Farm Fresh Salsa

Source:  Farm Fresh Ingredients about 1999

farm fresh salsa
farm fresh salsa

This recipe for ‘Farm Fresh Salsa” is a show stopper, really. As a Californian, I love salsa, and have been a salsa consumer for a few decades. I’m a particular consumer though, as the versions I always bought were along the fresh-made variety which sat in the refrigerated section of the grocery isles. I would never think of buying or eating salsa from a jar. Those finished products don’t even taste like salsa. You can only imagine what it takes to preserve those for the months they stand around on the shelves. Additionally, they tend to be packed with too many unnecessary items which I don’t need.

It wasn’t until my days living on the farm, that I even thought making my own salsa would be possible. But, as you can imagine, summer delivered an abundance of tomatoes, coupled with several options of hot peppers and the must have ingredient (other than the tomato) was the cilantro. Which brings my next lead…I’m a huge cilantro lover. I find the taste of cilantro to be tantalizing, with a definite addictive quality. You can guess that my salsa is extremely heavy on the cilantro, I usually opt for 1-2 bunches (stems and all).

Salsa’s good for you?

When it’s high season, and summer is pushing out bundles of tomatoes, cilantro, and peppers, then it’s time to get busy blending up your own version of salsa. With this recipe, I promise, you’ll never buy another container of salsa. Imagine the taste and health benefits of fresh blended salsa. It’s almost sinful, until you realize your embracing all the vitamin antioxidants, natural phytochemicals such as lycopene and an abundance of potassium when you consume fresh, organic salsa.

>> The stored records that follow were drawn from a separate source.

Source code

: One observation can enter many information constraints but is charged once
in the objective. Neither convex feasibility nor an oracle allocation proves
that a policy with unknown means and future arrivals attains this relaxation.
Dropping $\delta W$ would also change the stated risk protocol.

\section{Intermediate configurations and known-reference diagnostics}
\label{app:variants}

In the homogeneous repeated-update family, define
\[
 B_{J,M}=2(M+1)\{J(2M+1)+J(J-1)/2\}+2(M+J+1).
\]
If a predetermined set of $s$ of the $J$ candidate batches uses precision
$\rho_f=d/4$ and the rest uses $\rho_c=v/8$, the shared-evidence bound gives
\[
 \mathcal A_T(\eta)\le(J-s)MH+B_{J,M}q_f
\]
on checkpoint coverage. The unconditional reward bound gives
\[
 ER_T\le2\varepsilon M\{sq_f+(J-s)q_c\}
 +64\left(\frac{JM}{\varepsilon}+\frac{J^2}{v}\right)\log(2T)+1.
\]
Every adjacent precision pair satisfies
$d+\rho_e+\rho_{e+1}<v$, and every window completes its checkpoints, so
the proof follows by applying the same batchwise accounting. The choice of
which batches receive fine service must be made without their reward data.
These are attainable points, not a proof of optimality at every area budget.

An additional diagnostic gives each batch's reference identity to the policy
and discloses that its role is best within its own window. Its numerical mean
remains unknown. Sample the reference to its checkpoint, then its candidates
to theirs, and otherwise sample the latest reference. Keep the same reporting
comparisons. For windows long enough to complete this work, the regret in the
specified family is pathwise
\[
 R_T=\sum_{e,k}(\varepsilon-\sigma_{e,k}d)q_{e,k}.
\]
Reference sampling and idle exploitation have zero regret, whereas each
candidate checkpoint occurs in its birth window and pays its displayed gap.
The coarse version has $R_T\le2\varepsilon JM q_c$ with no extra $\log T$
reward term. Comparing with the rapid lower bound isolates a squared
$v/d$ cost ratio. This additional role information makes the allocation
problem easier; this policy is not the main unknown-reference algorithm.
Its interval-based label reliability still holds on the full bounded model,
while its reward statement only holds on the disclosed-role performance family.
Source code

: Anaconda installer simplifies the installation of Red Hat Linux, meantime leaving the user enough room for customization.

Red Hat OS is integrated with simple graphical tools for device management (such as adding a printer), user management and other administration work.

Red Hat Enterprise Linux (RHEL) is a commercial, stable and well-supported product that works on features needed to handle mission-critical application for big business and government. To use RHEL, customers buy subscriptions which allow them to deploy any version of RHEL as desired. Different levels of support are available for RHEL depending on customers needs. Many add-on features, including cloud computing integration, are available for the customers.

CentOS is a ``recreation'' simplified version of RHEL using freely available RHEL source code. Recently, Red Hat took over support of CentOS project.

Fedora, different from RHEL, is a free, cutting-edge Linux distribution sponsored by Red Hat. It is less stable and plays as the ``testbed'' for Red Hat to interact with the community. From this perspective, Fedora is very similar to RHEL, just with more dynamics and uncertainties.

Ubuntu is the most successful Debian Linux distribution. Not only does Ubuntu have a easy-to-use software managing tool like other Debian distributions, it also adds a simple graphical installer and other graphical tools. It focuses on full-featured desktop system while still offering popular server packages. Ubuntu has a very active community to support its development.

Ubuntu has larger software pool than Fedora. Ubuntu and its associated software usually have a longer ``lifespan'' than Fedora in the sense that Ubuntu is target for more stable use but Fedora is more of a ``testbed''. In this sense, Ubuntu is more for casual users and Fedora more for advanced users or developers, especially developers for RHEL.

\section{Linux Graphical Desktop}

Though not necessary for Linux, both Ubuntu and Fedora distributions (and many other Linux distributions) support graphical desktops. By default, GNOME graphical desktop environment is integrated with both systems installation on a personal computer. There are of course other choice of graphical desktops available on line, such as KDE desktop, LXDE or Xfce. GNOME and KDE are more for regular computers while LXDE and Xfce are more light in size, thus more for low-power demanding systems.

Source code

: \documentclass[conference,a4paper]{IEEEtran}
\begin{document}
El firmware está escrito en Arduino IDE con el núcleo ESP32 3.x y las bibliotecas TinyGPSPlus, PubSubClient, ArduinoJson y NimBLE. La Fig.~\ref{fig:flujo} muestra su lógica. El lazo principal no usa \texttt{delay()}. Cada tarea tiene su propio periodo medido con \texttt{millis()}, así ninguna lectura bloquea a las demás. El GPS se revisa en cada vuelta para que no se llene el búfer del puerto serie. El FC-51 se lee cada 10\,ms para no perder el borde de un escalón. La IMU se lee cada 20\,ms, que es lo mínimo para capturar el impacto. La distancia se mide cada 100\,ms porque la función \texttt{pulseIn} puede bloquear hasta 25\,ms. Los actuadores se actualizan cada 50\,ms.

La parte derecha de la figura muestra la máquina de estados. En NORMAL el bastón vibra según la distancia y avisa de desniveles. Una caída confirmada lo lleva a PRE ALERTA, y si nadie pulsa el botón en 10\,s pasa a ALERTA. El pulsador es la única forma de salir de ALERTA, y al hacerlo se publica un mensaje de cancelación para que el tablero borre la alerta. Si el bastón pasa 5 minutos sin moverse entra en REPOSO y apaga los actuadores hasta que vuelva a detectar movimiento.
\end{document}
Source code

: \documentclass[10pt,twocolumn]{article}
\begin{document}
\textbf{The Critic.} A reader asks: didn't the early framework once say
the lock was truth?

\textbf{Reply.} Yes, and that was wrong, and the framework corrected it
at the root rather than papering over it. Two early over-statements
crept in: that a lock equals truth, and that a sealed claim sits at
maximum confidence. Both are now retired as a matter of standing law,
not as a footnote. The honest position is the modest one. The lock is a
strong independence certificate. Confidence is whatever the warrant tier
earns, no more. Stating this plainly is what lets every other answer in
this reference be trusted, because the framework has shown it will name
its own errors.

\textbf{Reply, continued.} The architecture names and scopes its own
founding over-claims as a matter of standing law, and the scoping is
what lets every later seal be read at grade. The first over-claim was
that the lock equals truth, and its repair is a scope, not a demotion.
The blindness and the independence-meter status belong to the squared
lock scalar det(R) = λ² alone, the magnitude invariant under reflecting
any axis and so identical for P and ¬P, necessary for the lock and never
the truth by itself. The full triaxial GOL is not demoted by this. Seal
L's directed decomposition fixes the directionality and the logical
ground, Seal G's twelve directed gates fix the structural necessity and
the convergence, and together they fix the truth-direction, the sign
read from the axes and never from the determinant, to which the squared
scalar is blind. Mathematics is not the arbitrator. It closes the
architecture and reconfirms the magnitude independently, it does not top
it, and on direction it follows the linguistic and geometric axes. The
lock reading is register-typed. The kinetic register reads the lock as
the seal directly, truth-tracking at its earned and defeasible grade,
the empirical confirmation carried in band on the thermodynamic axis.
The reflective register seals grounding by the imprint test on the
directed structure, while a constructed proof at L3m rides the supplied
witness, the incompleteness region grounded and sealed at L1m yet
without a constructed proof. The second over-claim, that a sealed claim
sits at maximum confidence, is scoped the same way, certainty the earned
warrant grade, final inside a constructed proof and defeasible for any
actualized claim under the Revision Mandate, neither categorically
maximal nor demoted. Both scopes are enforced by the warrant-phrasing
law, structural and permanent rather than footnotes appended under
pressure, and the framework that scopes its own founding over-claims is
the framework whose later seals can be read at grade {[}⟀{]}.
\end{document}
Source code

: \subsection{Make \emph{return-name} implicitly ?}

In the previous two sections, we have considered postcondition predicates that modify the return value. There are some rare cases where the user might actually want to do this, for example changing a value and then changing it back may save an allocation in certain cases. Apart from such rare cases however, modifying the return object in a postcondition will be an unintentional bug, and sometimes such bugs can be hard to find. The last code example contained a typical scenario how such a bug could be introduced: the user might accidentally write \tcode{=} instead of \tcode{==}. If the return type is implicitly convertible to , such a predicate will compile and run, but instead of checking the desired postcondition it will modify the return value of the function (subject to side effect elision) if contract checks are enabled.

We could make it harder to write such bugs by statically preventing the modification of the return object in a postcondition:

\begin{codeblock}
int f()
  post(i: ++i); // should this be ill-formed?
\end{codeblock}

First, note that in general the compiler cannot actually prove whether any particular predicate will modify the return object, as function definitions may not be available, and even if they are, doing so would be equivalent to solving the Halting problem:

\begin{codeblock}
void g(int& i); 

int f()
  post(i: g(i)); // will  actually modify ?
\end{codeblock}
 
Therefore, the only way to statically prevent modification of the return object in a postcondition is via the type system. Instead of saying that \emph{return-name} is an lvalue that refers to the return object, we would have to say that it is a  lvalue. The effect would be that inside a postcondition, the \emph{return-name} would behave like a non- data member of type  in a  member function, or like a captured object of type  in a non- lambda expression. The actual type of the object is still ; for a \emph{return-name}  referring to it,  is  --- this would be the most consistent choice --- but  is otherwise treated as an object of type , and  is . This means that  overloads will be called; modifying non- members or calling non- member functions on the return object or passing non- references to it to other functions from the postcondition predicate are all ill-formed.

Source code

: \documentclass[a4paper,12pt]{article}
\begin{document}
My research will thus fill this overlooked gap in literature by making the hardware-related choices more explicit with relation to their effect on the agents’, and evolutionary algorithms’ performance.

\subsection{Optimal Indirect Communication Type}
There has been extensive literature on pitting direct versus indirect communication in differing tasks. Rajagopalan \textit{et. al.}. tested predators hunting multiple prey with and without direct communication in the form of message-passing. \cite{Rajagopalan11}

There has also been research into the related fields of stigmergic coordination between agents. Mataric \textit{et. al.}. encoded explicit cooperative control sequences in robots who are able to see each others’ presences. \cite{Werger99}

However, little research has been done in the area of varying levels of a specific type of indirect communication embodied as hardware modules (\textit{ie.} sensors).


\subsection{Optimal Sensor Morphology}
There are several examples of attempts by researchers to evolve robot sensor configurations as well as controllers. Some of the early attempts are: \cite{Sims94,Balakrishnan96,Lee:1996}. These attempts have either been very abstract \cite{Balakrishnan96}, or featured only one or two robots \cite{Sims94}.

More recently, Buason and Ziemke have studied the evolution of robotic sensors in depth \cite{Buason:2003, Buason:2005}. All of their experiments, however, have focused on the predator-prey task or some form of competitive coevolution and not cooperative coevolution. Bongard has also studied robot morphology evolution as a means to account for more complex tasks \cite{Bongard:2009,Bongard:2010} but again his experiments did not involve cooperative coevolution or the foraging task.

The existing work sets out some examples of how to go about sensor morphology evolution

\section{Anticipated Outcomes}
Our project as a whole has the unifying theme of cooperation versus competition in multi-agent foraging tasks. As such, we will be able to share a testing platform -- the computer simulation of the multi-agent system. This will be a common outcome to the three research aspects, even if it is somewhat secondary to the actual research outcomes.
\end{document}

Be the master of your destiny

Show the world what you’ve got, and make your own batch of fresh salsa. If you have a food processor, or a nice blender, you can determine your desired texture when blending. For example, if you like a more chunky salsa, then just “pulse” until you like what you see. If you like the more ‘blended’ version, a quick ‘on-off’ run will blend up quickly. It’s helpful to square your ingredients before you toss them into the blender. Cut the onion in 4’s, the tomatoes in 4’s, and just toss in the cilantro (stems and all) whole, it will get diced up nicely. Lastly, be the one who decides if it’s too hot or not. Add some nice spicy peppers to the mix. Serve with nice quality tortilla chips and a nice margarita!

Farm Fresh Salsa

I hope you enjoy this as much as we do!
Course Appetizer
Cuisine Mexican
Keyword Dip, Sauce, Vegetables
Prep Time 15 minutes
Cook Time 0 minutes
Total Time 15 minutes
Servings 3 people


  • 3-4 medium tomatoes ‘Early Girl’ varieties
  • 1 bunch cilantro
  • 1 large onion
  • 2 small red chili peppers or jalapenos
  • 2 cloves garlic
  • salt and pepper to taste


  • Wash and combine all ingredients in blender or Cuisinart mixer. Pulse to your desired consistency.